* **REQUIRED WORK**
Search the records below for the word "contributions". Copy each line where it occurs.

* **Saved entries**
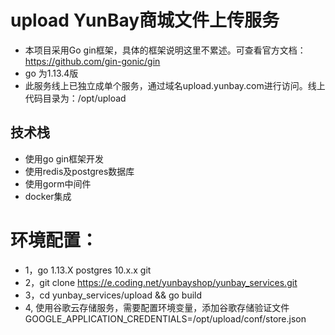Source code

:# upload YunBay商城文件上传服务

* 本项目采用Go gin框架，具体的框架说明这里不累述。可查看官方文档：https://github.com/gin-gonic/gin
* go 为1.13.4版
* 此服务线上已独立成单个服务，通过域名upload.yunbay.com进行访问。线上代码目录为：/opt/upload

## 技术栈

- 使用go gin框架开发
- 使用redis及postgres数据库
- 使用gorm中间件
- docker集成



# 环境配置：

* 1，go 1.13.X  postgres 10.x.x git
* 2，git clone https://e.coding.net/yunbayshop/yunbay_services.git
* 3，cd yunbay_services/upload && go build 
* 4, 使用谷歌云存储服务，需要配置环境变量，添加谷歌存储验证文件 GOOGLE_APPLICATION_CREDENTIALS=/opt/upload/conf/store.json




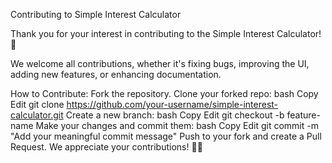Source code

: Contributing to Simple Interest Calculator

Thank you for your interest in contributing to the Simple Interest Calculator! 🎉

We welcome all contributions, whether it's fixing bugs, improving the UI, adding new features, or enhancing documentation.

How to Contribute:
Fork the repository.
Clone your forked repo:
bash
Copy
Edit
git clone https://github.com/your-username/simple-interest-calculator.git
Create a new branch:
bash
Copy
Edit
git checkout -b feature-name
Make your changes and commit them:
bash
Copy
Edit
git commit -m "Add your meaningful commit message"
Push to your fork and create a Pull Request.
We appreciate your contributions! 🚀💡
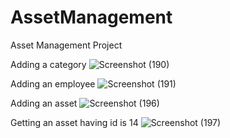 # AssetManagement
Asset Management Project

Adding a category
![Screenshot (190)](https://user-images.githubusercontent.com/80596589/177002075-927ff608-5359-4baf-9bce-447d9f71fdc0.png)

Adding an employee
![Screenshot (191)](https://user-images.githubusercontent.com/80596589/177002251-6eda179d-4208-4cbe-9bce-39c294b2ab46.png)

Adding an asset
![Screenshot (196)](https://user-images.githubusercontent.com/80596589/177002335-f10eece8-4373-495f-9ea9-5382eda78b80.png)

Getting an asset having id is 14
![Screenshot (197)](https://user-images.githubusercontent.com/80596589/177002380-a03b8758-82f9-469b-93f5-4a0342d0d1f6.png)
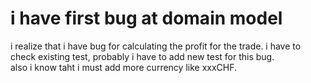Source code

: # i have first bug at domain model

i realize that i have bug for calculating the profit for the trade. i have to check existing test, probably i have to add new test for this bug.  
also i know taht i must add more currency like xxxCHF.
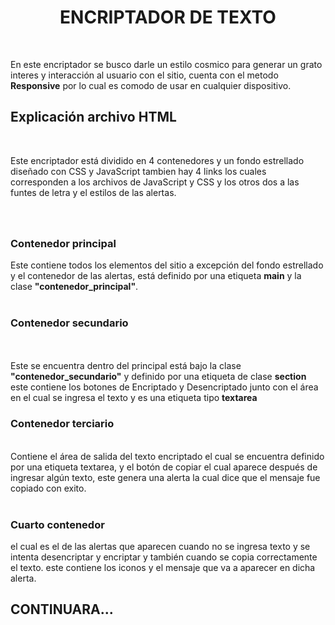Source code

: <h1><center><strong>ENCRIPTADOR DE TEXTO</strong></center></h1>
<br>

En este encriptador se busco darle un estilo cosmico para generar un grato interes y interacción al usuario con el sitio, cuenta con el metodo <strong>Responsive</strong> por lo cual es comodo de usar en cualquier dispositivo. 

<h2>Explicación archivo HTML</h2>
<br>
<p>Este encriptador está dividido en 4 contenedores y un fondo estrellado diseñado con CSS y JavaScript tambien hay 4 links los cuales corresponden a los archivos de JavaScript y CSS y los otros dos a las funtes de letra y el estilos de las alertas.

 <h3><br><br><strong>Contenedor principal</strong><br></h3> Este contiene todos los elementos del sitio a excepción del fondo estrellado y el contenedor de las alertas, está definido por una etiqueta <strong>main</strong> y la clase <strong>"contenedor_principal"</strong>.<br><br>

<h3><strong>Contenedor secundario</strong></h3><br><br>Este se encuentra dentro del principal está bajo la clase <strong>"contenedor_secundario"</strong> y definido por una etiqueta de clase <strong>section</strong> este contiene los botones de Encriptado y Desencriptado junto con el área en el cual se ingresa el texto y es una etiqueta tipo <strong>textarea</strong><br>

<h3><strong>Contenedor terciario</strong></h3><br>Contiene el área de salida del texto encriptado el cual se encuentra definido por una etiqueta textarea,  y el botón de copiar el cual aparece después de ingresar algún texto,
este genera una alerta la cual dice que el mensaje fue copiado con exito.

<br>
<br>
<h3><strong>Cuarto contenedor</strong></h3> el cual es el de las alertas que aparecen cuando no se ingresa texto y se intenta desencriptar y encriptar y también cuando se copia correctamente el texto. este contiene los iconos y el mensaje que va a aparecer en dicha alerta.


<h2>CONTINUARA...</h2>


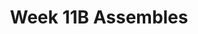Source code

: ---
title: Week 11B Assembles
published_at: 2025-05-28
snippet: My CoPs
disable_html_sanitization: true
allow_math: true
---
---
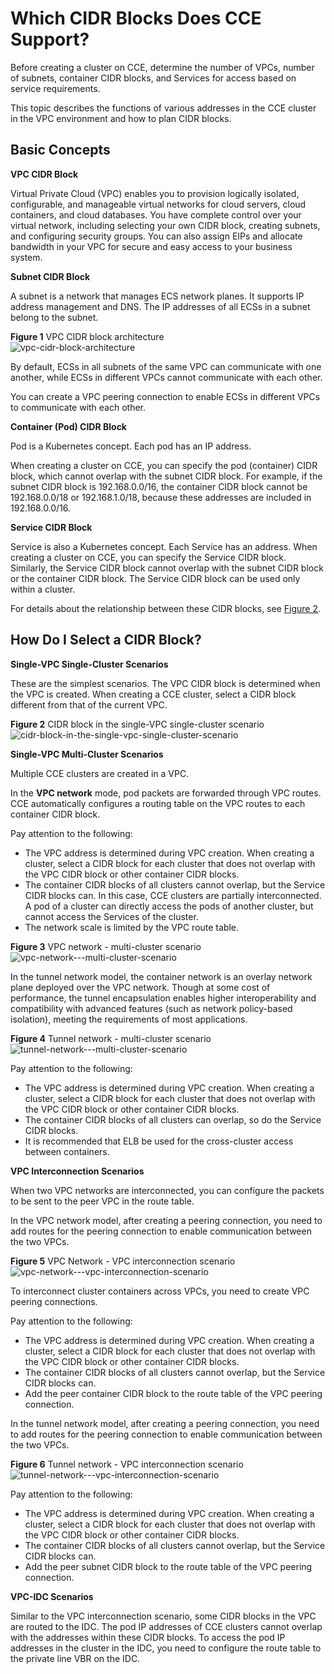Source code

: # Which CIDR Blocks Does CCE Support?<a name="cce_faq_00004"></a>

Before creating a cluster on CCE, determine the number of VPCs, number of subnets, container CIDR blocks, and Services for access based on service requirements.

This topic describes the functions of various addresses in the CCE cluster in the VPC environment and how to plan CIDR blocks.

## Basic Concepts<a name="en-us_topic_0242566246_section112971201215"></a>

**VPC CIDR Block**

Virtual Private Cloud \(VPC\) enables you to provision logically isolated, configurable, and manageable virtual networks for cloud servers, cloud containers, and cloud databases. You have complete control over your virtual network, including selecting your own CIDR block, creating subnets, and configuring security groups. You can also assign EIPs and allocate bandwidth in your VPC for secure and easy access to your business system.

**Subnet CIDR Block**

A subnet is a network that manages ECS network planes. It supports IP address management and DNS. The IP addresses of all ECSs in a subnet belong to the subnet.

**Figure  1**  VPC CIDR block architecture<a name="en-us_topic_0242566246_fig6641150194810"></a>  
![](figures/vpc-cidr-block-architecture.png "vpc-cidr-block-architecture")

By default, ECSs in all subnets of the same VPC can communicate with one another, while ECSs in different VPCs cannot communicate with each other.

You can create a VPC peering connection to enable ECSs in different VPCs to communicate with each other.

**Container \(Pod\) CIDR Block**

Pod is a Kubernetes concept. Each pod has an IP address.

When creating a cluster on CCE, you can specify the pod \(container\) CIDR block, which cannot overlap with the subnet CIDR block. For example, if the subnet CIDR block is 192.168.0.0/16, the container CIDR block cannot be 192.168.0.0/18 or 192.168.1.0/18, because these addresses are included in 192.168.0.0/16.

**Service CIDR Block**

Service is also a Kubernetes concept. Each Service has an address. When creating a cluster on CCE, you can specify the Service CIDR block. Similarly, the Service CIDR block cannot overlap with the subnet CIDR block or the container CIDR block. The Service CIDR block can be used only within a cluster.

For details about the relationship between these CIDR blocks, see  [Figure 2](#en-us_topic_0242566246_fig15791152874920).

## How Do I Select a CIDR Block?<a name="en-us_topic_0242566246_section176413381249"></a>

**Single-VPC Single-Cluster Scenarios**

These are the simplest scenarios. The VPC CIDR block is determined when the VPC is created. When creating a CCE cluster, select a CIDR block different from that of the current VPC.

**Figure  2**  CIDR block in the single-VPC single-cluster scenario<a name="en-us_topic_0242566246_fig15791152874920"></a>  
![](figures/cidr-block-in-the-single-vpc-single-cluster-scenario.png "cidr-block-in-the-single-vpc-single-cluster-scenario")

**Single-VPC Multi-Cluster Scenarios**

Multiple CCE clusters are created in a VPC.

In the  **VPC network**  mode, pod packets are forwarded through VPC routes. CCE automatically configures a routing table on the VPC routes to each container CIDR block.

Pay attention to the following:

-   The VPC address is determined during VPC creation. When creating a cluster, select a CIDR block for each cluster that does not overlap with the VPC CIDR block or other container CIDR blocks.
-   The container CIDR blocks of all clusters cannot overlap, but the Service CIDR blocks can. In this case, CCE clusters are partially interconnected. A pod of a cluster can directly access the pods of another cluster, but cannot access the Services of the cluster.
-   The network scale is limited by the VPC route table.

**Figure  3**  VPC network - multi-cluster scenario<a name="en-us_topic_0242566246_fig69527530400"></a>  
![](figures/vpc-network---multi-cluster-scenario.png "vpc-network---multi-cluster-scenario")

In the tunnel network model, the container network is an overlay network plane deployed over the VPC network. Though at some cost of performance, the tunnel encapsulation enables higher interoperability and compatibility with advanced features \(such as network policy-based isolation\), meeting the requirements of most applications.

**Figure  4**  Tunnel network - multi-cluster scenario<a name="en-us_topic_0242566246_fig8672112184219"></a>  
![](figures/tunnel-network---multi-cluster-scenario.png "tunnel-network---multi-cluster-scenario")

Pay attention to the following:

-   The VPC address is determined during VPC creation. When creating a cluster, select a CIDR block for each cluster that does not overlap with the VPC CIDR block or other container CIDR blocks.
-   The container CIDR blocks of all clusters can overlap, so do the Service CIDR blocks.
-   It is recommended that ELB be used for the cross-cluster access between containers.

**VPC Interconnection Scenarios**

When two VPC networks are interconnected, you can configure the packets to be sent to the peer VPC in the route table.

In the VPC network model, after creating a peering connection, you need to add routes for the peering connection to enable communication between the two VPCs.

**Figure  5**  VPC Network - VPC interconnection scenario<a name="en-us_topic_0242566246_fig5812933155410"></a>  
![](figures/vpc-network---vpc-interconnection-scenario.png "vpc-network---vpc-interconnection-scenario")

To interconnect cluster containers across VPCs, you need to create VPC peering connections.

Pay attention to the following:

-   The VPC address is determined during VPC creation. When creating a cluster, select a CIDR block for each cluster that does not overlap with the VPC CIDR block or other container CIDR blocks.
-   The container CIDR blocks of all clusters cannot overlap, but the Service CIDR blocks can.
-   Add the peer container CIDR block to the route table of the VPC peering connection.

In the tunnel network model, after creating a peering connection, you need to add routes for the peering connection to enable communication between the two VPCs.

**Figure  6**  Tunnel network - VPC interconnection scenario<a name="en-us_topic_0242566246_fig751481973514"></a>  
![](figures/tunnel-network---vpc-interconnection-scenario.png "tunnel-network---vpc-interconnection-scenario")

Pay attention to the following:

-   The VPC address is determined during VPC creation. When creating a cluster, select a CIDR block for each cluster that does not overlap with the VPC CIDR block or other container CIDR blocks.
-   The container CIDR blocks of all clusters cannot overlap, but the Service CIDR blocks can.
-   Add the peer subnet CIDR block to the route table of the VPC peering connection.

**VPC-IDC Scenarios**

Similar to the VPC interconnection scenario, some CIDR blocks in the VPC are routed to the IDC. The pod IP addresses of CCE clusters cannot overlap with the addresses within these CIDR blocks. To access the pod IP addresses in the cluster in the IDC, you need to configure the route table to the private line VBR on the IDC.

* **YOUR SOLUTION**
We welcome all contributions, whether it's fixing bugs, improving the UI, adding new features, or enhancing documentation.
We appreciate your contributions! 🚀💡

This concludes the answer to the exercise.